One way to get an estimate of value functions to discover optimal policies is to use the so-called Monte Carlo Methods. These methods make the agent learn from the actual experience it encounters. Furthermore, an interesting property of this method is that it doesn’t require any prior knowledge of the environment the agent will be interacting with.

Other variants of Monte Carlo methods such as Every-Visit and off-policy (either First/Every visit) are not explored in this post. Refer to the book for more details.

### General idea

Similarly to the bandits algorithms and problems, the agent will create a value function based on reward from each action generated by its experience. We will be using the concept of general policy iteration (GPI) to update and determine the desired value functions.
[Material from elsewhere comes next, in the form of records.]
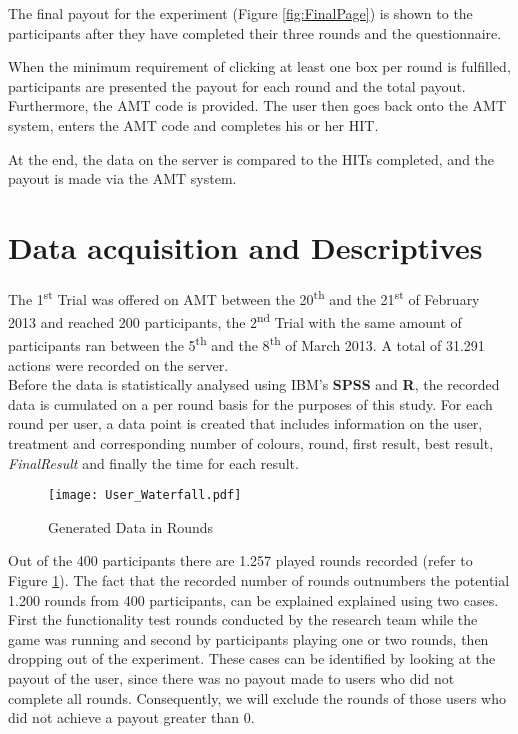 The final payout for the experiment (Figure \ref{fig:FinalPage}) is shown to the participants after they have completed their three rounds and the questionnaire. 

When the minimum requirement of clicking at least one box per round is fulfilled, participants are presented the payout for each round and the total payout. Furthermore, the \ac{AMT} code is provided.
The user then goes back onto the \ac{AMT} system, enters the \ac{AMT} code and completes his or her \ac{HIT}.

At the end, the data on the server is compared to the \ac{HIT}s completed, and the payout is made via the \ac{AMT} system.

\section{Data acquisition and Descriptives}
\label{ch:Experiment:sec:DataacquisitionDescriptives}
The 1\textsuperscript{st} Trial was offered on \ac{AMT} between the 20\textsuperscript{th} and the 21\textsuperscript{st} of February 2013 and reached 200 participants, the 2\textsuperscript{nd} Trial with the same amount of participants ran between the 5\textsuperscript{th} and the 8\textsuperscript{th} of March 2013. A total of 31.291 actions were recorded on the server.\\
Before the data is statistically analysed using IBM's \textbf{SPSS} and \textbf{R}, the recorded data is cumulated on a per round basis for the purposes of this study. For each round per user, a data point is created that includes information on the user, treatment and corresponding number of colours, round, first result, best result, \textit{FinalResult} and finally the time for each result.
 \begin{figure}[htp] %
\begin{center} %
  \texttt{[image: User\_Waterfall.pdf]}
  \caption{Generated Data in Rounds}
  \label{Data}
\end{center}
\end{figure}
Out of the 400 participants there are 1.257 played rounds recorded (refer to Figure \ref{Data}). The fact that the recorded number of rounds outnumbers the potential 1.200 rounds from 400 participants, can be explained explained using two cases. First the functionality test rounds conducted by the research team while the game was running and second by participants playing one or two rounds, then dropping out of the experiment. These cases can be identified by looking at the payout of the user, since there was no payout made to users who did not complete all rounds. Consequently, we will exclude the rounds of those users who did not achieve a payout greater than 0.\\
As mentioned above, the main difference is that we will be estimating the value functions based on the sample average returns, which over time, should converge to the desired expected value.

The main concept of Monte Carlo methods, is that the updates to the value-functions are made after the whole episode has been generated. This can be both an advantage and a disadvantage depending on the problem on hand.

### Computing the state-values $v_\pi(s)$

We know that during an episode of the task, multiple states will be visited. It is possible, depending on the problem on hand, that the same state is visited multiple times. Let us consider the method known as First Visit MC method, where $v_\pi(s)$ is determined as the average reward following the first visit to state $s$.

The following is the algorithm of first-visit MC policy evaluation.

The algorithm in words:

1. Initialize the policy, state-value function
2. Start by generating an episode according to the current policy
1. Keep track of the states encountered through that episode
3. Select a state in 2.1
1. Add to a list the return received after first occurence of this state
2. Average over all returns
3. Set the value of the state as that computed average
4. Repeat step 3
5. Repeat 2-4 until satisfied

Using this algorithm, the estimated value-state function $V(s)$ will converge to the true value-state function $v_\pi(s)$.

### Computing the action-values with Monte Carlo methods

So far, we have explored a way to evaluate the state-value by experience through Monte Carlo method.

An alternative that doesn’t require to deal with the value of the state $V(s)$, is to focus on the value of the (state, action) pair $Q(s, a)$. The subtle difference that yet makes it useful is that it goes through each pair of $latex (s, a)$ that it encountered in an episode, therefore limiting the need for a full model of the state/actions and can draw purely from experience.

In addition, after updating the value of each pair, we can improve the policy for all states encountered in the episode by selecting the most valued action according to our newly updated action-value function.

However, in order to ensure improvement of the policy and convergence towards the optimal policy, consider the explore/exploit dilemma encountered in the bandits algorithms. One way to ensure exploration under this method is to select a state at random as the initial state for an episode. Using such an approach is called using exploring starts. Combining exploring starts with the action-value improvement method detailed, we end up with the Monte Carlo Exploring Starts (MC-ES) method.

### On-policy First-Visit

One approach to ensure exploration without exploring starts is to consider the epsilon-greedy (discussed in bandits algorithms) algorithm combined with the MC method. Under such an approach, rather than arbitrarily initializing the policy, we could initialize it to a non-deterministic policy and maintain its non-deterministic property throughout training. The latter would ensure improvement to the policy, otherwise setting the policy as a purely greedy one would stall the improvements.

This is where the epsilon-greedy comes into play. Here is a figure from the book with the general on-policy MC method.

Figure credit: Richard S. Sutton and Andrew G. Barto, “Reinforcement learning: An introduction”, Second Edition, MIT Press

Conceptually, we do the same as the MC-ES method, but now instead of initiating a random state, we replace that exploration factor with the epsilon-greedy approach.